Même s'il est assez arbitraire de parler "d'extrémité" de la grande muraille, puisque l'on en trouve des restes un peu partout, jusqu'à Hushan sur la frontière coréenne (voir Journal de Mandchourie , quatorzième jour), Shanghaiguan est classiquement réputée en être l'extrémité orientale, le lieu précis où la muraille rencontre la mer (l'extrémité occidentale étant non moins classiquement fixée à Jayuguan, au Gansu). Les derniers kilomètres de muraille avant la mer sont tout sauf impressionnants : une simple levée de terre d'une dizaine de mètres de haut, comme une vieille digue percée, comme il est assez fréquent lorsque la muraille n'est pas en montagne. Mais à 100 mètres de la mer, tout change : la restauration a fait son oeuvre et c'est une belle muraille crénelée toute neuve qui se jette dans l'océan pour les touristes. Si le spectacle est désolant quant on vient de la ville (parkings et restaurants à perte de vue), il est beaucoup plus réussi quand on vient de l'est.
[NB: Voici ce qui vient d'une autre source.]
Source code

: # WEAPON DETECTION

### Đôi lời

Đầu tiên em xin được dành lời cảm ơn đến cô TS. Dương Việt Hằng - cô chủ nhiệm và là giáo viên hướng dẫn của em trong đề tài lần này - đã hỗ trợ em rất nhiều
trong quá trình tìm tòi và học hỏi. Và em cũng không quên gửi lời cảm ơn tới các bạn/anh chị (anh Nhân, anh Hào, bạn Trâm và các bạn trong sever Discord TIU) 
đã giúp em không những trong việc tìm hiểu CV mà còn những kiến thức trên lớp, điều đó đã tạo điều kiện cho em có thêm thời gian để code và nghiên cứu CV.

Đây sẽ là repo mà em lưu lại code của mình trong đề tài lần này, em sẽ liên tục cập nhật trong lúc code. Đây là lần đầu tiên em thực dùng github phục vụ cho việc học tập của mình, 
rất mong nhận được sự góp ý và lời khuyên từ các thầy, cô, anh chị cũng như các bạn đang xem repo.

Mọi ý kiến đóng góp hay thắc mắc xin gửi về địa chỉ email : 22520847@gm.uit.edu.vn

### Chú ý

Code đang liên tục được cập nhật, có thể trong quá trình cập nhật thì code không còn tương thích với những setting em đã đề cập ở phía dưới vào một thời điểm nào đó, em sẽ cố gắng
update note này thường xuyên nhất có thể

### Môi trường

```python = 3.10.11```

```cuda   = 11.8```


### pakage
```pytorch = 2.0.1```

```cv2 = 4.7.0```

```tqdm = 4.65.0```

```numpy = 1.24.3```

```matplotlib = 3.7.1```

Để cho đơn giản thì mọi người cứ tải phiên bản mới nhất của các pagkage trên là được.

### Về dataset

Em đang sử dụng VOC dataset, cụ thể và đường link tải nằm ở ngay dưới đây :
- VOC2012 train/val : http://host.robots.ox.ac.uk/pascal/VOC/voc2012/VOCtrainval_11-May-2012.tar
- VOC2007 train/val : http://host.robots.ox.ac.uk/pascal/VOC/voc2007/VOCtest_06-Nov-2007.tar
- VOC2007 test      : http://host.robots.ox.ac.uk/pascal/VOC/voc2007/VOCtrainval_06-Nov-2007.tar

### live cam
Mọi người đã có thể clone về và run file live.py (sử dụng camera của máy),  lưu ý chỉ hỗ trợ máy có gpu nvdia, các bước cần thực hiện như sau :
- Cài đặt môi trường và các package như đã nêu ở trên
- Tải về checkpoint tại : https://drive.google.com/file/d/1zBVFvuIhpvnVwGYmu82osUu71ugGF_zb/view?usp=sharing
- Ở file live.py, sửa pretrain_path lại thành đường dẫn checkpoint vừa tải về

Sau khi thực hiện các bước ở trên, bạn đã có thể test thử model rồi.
La plage est couverte de neige, le fond de l'anse a pris en glace et la silhouette crénelée du dernier fortin se détache en contre-jour sur les flots avec les cargos qui défilent : assez réussi.
 
Pour la ville fortifiée elle-même, je suis hélas arrivé trop tard : une rénovation-reconstruction a été menée trambour battant à partir de 2006 et le résultat est à peu près le même que sur Qianmen Dajie à Pékin : une ville du moyen âge recontruite à neuf avec ses restaurants et ses boutiques, sans intérêt. Il faut s'écarter des rues principales pour trouver quelques hutong épargnés avec leur laideur natuelle qui en fait le charme et quelques traces d'histoire ça et là. Le tout au pas de charge, car on gèle.
 
La muraille, je la retrouve un peu plus haut, là où elle part à l'assaut de la montagne (Jiao Shan), et un peu plus à l'est, à Jiumenkou. J'ai alors quitté le Hebei et me trouve dans la province du Liaoning, l'une des trois provinces de l'ancienne Mandchourie. La muraille est ici connue pour enjamber une petite rivière. Ici encore, les rénovations ont largement gâché le spectacle, mais il suffit de s'élever un peu pour retrouver une muraille authentique et escarpée. Le grand froid rend toutefois les sorties de la voiture assez brèves.
 
Au prix d'une lente déambulation vers l'ouest sur une côte très industrielle, je retraverse Qinhuangdao et arrive à Beidaihe en début d'après-midi. C'est la station balnéaire de Chine du nord, sur une belle plage mise à la mode par les Européens dans les années 1890. Diplomates et colons de Pékin et des concessions de Tianjin s'y étaient fait construire des villas. Plus récemment, Beidaihe a été célèbre pendant plsu de trente ans, car toute la nomenklatura maoïste venait y prendre ses quartiers d'été. Dans de vastes villas sous les pins au bord du Golfe de Bohai, Mao et les dignitaires venaient passer l'été en se distrayant sans cesser de gouverner l'Empire. Une savante hiérarchie du pouvoir régissait la plage et les villas des dirigeants, protégés du commun des mortels par une sécurité stricte. Du coup, les diplomates s'installaient aussi dans cette petite capitale d'été (il existe encore une "guesthouse diplomatique") et les dignitaires étrangers en visite en Chine devaient faire le voyage pour être reçus. Tout ceci a pris fin il y a une douzaine d'années, lorsqu'un premier ministre soucieux d'efficacité (le même qui fit adhérer la Chine à l'OMC) mit fin à cette transhumance estivale et décida que le siège du pouvoir ne quitterait plus Pékin, été ou pas.
 
Beidaihe n'est donc plus un lieu de pouvoir mais les touristes chinois s'y pressent, l'été du moins. L'hiver, la plage est toujours belle avec ses rochers frangés de glace, mais la ville est vide. Les Chinois riches prenant désormais l'avion pour Hainan ou pour les mers du sud, Beidaihe avec ses hôtels fatigués et ses maisons de repos pour cadres méritants accuse un peu son âge. les touristes russes l'appécient sans doute, car de très nombreuses enseignes sont bilingues, chinois et russes. Du coup, avec les pins, on se croirait un peu en Crimée.